Asistimos a un proceso, harto común en la historia de las religiones, en el que la clase sacerdotal o la ortodoxia se aferra a una serie de dogmas, los cuales llegan a alejarse de la experiencia misma de los individuos o del espíritu original que dio a luz a esa religión. Esto suele producirse en parte porque la ortodoxia de la religión en cuestión está estrechamente vinculada con el poder político y económico y se aleja de la propia experiencia mística, libre de categorías teológicas, que es la fuente primaria de esa religión. El dogma se vuelve una infraestructura ideológica que permite la continuidad y la aparente estabilidad de la sociedad. ¿Acaso no ocurre esto con la ciencia materialista hoy en día?  Vemos que muchos de los grandes descubrimiento teóricos de la ciencia son descritos por sus autores con un lenguaje místico o casi místico, en el que se habla de experiencias intuitivas, del poder cuasidivino de la imaginación, de sueños o visiones de un orden universal o una belleza que trasciende una descripción meramente mecánica del mundo. Resulta un tanto irónico que uno de los momentos seminales en la historia de la ciencia haya sido causa por una intervención espiritual. En 1619, Descartes, según su propia confesión, fue visitado en un sueño por un genio, «el espíritu de la verdad», el cual lo inspiró, al mostrarle su propio camino, a «reformar la filosofía» (en palabras de Leibniz) y desarrollar el método racional que ha sido fundamental para el saber científico.

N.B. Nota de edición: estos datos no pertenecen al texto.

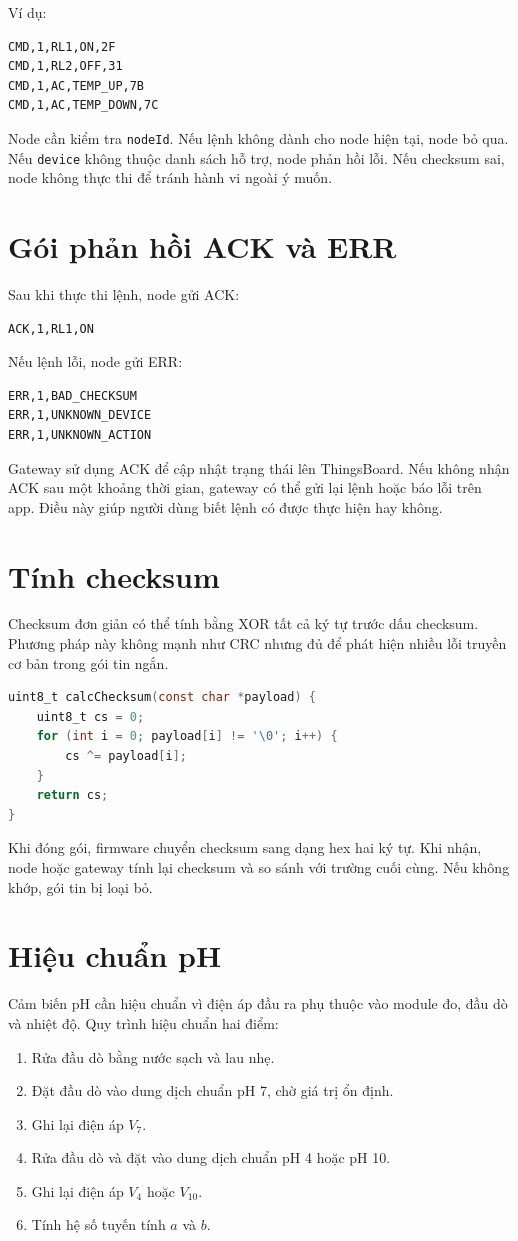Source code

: Ví dụ:
\begin{lstlisting}
CMD,1,RL1,ON,2F
CMD,1,RL2,OFF,31
CMD,1,AC,TEMP_UP,7B
CMD,1,AC,TEMP_DOWN,7C
\end{lstlisting}

Node cần kiểm tra \texttt{nodeId}. Nếu lệnh không dành cho node hiện tại, node bỏ qua. Nếu \texttt{device} không thuộc danh sách hỗ trợ, node phản hồi lỗi. Nếu checksum sai, node không thực thi để tránh hành vi ngoài ý muốn.

\section{Gói phản hồi ACK và ERR}
Sau khi thực thi lệnh, node gửi ACK:
\begin{lstlisting}
ACK,1,RL1,ON
\end{lstlisting}

Nếu lệnh lỗi, node gửi ERR:
\begin{lstlisting}
ERR,1,BAD_CHECKSUM
ERR,1,UNKNOWN_DEVICE
ERR,1,UNKNOWN_ACTION
\end{lstlisting}

Gateway sử dụng ACK để cập nhật trạng thái lên ThingsBoard. Nếu không nhận ACK sau một khoảng thời gian, gateway có thể gửi lại lệnh hoặc báo lỗi trên app. Điều này giúp người dùng biết lệnh có được thực hiện hay không.

\section{Tính checksum}
Checksum đơn giản có thể tính bằng XOR tất cả ký tự trước dấu checksum. Phương pháp này không mạnh như CRC nhưng đủ để phát hiện nhiều lỗi truyền cơ bản trong gói tin ngắn.

\begin{lstlisting}[language=C,caption={Ví dụ tính checksum XOR}]
uint8_t calcChecksum(const char *payload) {
    uint8_t cs = 0;
    for (int i = 0; payload[i] != '\0'; i++) {
        cs ^= payload[i];
    }
    return cs;
}
\end{lstlisting}

Khi đóng gói, firmware chuyển checksum sang dạng hex hai ký tự. Khi nhận, node hoặc gateway tính lại checksum và so sánh với trường cuối cùng. Nếu không khớp, gói tin bị loại bỏ.

\section{Hiệu chuẩn pH}
Cảm biến pH cần hiệu chuẩn vì điện áp đầu ra phụ thuộc vào module đo, đầu dò và nhiệt độ. Quy trình hiệu chuẩn hai điểm:
\begin{enumerate}
    \item Rửa đầu dò bằng nước sạch và lau nhẹ.
    \item Đặt đầu dò vào dung dịch chuẩn pH 7, chờ giá trị ổn định.
    \item Ghi lại điện áp $V_7$.
    \item Rửa đầu dò và đặt vào dung dịch chuẩn pH 4 hoặc pH 10.
    \item Ghi lại điện áp $V_4$ hoặc $V_{10}$.
    \item Tính hệ số tuyến tính $a$ và $b$.
\end{enumerate}

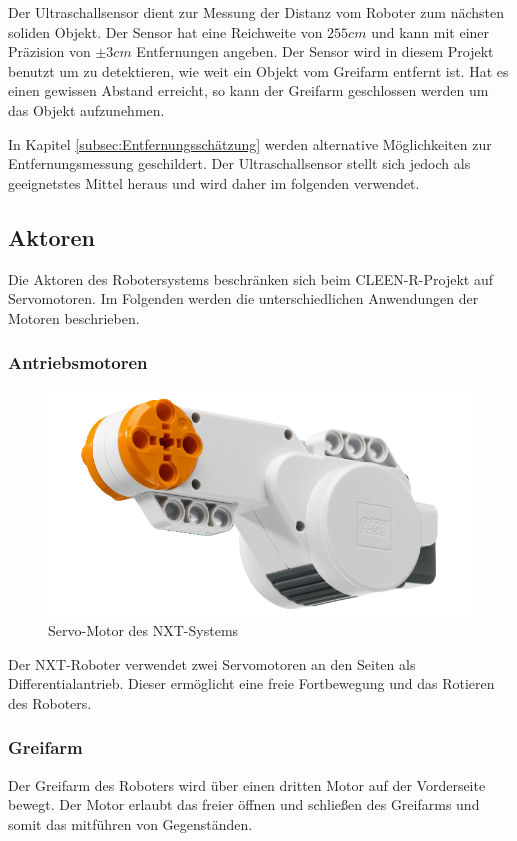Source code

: Der Ultraschallsensor dient zur Messung der Distanz vom Roboter zum nächsten soliden Objekt. Der Sensor hat eine Reichweite von $255cm$ und kann mit einer Präzision von $\pm 3cm$ Entfernungen angeben. Der Sensor wird in diesem Projekt benutzt um zu detektieren, wie weit ein Objekt vom Greifarm entfernt ist. Hat es einen gewissen Abstand erreicht, so kann der Greifarm geschlossen werden um das Objekt aufzunehmen. 

In Kapitel \ref{subsec:Entfernungsschätzung} werden alternative Möglichkeiten zur Entfernungsmessung geschildert. Der Ultraschallsensor stellt sich jedoch als geeignetstes Mittel heraus und wird daher im folgenden verwendet.

\subsection{Aktoren}

Die Aktoren des Robotersystems beschränken sich beim CLEEN-R-Projekt auf Servomotoren. Im Folgenden werden die unterschiedlichen Anwendungen der Motoren beschrieben.

\subsubsection{Antriebsmotoren}

\begin{figure}[h]
\centering
\includegraphics[width=\textwidth/3]{Bilder/Robot/motor}
\caption{Servo-Motor des NXT-Systems}
\label{fig:motor}
\end{figure}

Der NXT-Roboter verwendet zwei Servomotoren an den Seiten als Differentialantrieb. Dieser ermöglicht eine freie Fortbewegung und das Rotieren des Roboters. 

\subsubsection{Greifarm}
\label{greifarm}
Der Greifarm des Roboters wird über einen dritten Motor auf der Vorderseite bewegt. Der Motor erlaubt das freier öffnen und schließen des Greifarms und somit das mitführen von Gegenständen.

Pero de manera más relevante aún, vemos que en realidad existe enorme divergencia de opinión entre los propios científicos y una ascendencia de teorías que no soportan en ninguna medida el materialismo, y, sin embargo, éstas parecen no influir de manera importante en la visión general de la ortodoxia científica y de la sociedad secular tecnocientífica. La visión vulgar y a la vez “oficial” de la realidad sigue pareciéndose mucho más al universo mecánico de Newton o Descartes, que al de la mecánica cuántica, cuyos descubrimientos sacuden las bases de una visión materialista del mundo. Al parecer, muchos científicos han interiorizado perfectamente su rol de ser meros especialistas y han concluido que la mecánica cuántica es demasiado extraña para incorporarse a una visión coherente del mundo, por lo cual han exhortado a simplemente no interpretar, «a callarse y calcular”. Lo que llaman incoherente, implausible o, citando Einstein, “espeluznante”, suele ser simplemente en razón de que no se ajusta a su propio modelo materialista, local o determinista. Esto sin mencionar el hecho enormemente inquietante de que las partículas elementales, de las cuales supuestamente está hecho todo el universo que conocemos, no parecen ser «cosas», sino «ondas de probabilidades», cuyo comportamiento parece no ser independiente de la observación o medición que efectuamos.

Desde el principio, físicos como Planck, Heisenberg o Pauli observaron que la conciencia debía ser fundamental. En 1931, Max Planck dijo:

Considero que la conciencia es fundamental. Considero a la materia como derivada de la conciencia. No podemos ponernos por detrás de la conciencia.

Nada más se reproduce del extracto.